BANYUWANGI, DOMAINRAKYAT.COM —
Sistem pengelolaan sampah berbasis ekonomi sirkular yang dikembangkan Pemerintah Kabupaten Banyuwangi kembali mencuri perhatian dunia usaha. Sebanyak 17 delegasi Nestlé Asia Pasifik datang langsung ke Banyuwangi untuk mempelajari praktik pengelolaan sampah dari hulu hingga hilir yang dinilai mampu melibatkan pemerintah, masyarakat, dan sektor swasta.
Kunjungan tersebut berlangsung di Pendopo Sabha Swagatha Blambangan, Selasa (18/8/2026). Delegasi dipimpin Sustainability Delivery Manager Nestlé Zone Asia Oceania and Africa, Katarzyna Grzybowska, bersama perwakilan Nestlé dari Indonesia, Malaysia, Thailand, dan Vietnam.
“Kami ingin belajar bagaimana Banyuwangi membangun sistem pengelolaan sampah, khususnya melalui program Banyuwangi Hijau yang menerapkan konsep pengelolaan sampah secara sirkular,” kata KatarzynaKatarzyna (20/08).
Menurutnya, Banyuwangi dipilih karena Dinilai memiliki sistem yang berjalan secara terintegrasi. Pengelolaan tidak berhenti pada pengumpulan sampah, tetapi dilanjutkan dengan pemilahan, pengolahan, hingga daur ulang sehingga sampah memiliki nilai ekonomi sekaligus mengurangi beban lingkungan.

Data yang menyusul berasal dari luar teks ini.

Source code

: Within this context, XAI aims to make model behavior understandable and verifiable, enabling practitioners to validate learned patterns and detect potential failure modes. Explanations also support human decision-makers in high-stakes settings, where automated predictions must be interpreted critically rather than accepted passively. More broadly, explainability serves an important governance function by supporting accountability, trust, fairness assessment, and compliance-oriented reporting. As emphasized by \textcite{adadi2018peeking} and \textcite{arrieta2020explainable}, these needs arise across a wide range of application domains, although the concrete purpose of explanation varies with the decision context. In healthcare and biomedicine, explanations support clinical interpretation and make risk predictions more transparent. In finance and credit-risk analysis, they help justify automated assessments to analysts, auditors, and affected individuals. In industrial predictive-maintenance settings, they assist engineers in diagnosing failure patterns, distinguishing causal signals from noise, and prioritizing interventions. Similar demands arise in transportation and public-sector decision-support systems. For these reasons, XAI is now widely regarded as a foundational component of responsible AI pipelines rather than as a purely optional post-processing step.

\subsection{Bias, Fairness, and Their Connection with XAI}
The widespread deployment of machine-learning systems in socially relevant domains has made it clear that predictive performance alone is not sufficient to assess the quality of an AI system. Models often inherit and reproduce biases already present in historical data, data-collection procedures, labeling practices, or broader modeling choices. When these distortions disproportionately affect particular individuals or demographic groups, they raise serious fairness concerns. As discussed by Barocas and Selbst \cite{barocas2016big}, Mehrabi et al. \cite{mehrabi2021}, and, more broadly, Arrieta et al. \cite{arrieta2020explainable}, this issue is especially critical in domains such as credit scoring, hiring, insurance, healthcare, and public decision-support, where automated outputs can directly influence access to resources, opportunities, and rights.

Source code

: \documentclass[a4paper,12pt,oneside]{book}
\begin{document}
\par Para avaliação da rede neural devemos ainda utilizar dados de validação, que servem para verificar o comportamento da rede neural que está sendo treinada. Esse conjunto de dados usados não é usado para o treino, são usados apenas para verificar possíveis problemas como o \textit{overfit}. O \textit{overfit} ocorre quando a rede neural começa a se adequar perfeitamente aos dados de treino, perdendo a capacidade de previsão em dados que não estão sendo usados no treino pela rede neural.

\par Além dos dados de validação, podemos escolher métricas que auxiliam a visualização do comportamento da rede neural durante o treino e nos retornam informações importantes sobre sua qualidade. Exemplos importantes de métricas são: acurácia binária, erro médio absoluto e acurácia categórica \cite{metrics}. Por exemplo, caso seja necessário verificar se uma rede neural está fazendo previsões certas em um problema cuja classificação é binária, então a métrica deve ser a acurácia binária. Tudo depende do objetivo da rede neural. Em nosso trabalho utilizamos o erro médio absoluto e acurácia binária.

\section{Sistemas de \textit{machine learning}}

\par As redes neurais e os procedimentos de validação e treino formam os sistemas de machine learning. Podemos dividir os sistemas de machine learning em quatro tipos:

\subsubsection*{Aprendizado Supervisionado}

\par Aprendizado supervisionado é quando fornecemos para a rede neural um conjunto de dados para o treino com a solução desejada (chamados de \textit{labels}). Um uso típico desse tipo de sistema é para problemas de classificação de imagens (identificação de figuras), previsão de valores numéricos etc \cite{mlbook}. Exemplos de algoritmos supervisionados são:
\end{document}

Nestlé juga melihat model Banyuwangi memiliki relevansi dengan penguatan Extended Producer Responsibility (EPR). Perusahaan menyatakan ingin mengambil tanggung jawab lebih besar terhadap sampah yang berasal dari kemasan produknya dengan mencari praktik terbaik yang dapat dikembangkan sebagai blueprint di berbagai wilayah Asia Tenggara.
“Kami berkomitmen ikut bertanggung jawab mengurus sampah dari kemasan produk yang kami jual. Karena itu, kami terus mencari best practices pengelolaan sampah dari hulu ke hilir,” ujarnya.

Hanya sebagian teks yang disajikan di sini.